No, actually I think it’s “bomb iran” (thank you John McCain)… that’s right sports fans, get ready for the next big hit… The Nation is looking at it, and in a different story they also note that the one man (round 2) trying to stop the madness is on the neocons’ hit list again:
THE GOOD INSPECTOR: “I think Mr. ElBaradei, frankly, is wrong.” So said Dick Cheney on Meet the Press in March 2003, on the cusp of the US invasion of Iraq. Four years, one war and a Nobel Peace Prize later, Mohamed ElBaradei has most emphatically been proven right. Cheney, Judith Miller, Ahmad Chalabi, Condoleezza Rice, Colin Powell, the Washington Post and the Wall Street Journal were, frankly, wrong. There were no WMDs in Iraq; the infamous aluminum tubes were duds; the Niger documents were a forgery. As director of the IAEA, ElBaradei testified to all this in the run-up to war. For insisting on the virtue of diplomacy, he was condemned in the press for abusing his “technical position” and making “a public fuss.”

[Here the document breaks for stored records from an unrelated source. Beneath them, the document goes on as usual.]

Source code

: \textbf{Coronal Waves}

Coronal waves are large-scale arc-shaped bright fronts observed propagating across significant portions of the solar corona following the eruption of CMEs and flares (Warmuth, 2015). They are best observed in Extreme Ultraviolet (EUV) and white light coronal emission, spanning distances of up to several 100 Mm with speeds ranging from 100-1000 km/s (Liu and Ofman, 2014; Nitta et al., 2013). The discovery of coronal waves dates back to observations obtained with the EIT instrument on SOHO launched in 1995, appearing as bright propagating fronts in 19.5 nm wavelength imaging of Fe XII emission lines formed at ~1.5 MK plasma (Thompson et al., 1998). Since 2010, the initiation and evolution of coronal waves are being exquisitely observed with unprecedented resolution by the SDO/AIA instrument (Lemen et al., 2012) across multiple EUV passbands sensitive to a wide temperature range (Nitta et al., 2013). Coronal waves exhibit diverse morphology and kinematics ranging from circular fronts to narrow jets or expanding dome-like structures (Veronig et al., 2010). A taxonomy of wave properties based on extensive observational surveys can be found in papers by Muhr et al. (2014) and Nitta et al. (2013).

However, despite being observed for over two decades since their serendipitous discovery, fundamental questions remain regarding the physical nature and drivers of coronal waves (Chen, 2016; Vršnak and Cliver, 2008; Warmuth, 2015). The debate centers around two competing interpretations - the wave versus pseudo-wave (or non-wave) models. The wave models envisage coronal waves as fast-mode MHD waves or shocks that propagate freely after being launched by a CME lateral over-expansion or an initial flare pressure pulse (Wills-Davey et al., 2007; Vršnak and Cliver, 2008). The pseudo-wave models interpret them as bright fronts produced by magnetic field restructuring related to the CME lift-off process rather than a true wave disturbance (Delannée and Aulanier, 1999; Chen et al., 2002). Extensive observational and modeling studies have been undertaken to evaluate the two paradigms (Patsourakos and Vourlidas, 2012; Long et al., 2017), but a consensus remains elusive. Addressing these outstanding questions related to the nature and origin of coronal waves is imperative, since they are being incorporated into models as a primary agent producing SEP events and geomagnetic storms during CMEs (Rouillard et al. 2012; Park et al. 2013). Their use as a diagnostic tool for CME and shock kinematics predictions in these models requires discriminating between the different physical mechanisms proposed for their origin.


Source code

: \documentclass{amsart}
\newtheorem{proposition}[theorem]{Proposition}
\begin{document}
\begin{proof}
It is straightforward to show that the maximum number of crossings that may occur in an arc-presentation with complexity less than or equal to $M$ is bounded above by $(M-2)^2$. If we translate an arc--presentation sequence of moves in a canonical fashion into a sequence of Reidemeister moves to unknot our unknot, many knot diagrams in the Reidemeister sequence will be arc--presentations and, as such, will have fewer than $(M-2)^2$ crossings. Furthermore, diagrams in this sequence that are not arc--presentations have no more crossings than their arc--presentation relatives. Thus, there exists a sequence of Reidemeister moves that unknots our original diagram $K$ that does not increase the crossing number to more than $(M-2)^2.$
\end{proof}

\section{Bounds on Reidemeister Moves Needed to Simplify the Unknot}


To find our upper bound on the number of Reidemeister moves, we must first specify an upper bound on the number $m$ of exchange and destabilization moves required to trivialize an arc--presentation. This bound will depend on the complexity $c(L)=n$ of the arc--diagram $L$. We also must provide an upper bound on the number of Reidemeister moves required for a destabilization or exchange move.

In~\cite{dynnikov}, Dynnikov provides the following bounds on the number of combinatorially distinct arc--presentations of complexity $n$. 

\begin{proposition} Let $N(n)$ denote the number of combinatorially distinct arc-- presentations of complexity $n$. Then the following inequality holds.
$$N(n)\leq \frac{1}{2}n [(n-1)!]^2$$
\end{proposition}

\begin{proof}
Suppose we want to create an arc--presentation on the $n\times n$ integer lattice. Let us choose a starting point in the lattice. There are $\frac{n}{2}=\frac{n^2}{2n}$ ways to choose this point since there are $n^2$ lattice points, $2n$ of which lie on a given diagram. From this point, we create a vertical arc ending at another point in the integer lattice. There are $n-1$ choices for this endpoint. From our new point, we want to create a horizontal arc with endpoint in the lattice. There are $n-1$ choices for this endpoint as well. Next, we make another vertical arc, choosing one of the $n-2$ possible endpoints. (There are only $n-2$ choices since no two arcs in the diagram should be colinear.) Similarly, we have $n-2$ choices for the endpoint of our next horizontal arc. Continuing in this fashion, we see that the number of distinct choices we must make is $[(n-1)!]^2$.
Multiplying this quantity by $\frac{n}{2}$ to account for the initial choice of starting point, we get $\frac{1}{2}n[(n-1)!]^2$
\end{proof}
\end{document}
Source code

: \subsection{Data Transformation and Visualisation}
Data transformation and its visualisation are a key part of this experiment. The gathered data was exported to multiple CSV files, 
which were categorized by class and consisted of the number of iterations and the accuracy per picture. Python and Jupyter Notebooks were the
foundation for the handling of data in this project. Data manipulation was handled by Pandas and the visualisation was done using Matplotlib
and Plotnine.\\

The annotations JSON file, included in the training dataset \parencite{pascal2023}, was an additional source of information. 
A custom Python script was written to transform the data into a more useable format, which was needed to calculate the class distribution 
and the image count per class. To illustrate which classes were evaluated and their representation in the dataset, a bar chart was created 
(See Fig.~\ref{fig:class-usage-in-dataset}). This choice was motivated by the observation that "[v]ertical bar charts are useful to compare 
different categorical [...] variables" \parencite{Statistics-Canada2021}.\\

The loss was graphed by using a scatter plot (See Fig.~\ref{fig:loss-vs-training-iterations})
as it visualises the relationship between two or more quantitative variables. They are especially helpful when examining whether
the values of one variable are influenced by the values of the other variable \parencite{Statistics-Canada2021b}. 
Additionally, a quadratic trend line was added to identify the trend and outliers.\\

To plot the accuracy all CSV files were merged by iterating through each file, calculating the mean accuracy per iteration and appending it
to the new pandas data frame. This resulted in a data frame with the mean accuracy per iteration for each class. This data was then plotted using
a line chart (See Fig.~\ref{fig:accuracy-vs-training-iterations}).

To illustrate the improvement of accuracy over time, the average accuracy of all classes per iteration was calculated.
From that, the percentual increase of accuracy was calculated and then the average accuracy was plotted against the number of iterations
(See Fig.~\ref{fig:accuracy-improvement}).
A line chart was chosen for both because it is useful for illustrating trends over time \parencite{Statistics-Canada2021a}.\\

History repeats itself: now that ElBaradei has negotiated an inspections agreement with Iran and opposed the “crazies” who want to “go and bomb Iran,” the press has launched another smear campaign. ElBaradei is a “rogue regulator” who “considers himself above his position as a U.N. civil servant,” opines the Post. He is an “accommodating Egyptian” with “pro-Iranian machinations,” warns the Journal. Even the chastened New York Times–which recognizes ElBaradei as “everyone’s best hope”–repeats the Administration line that he has inappropriately become a “world policy-maker, an advocate.” The obvious lesson from 2003–that it was the neocons who politicized inspections in Iraq, to ruinous effect, while the inspectors rightly resisted–seems to have been lost.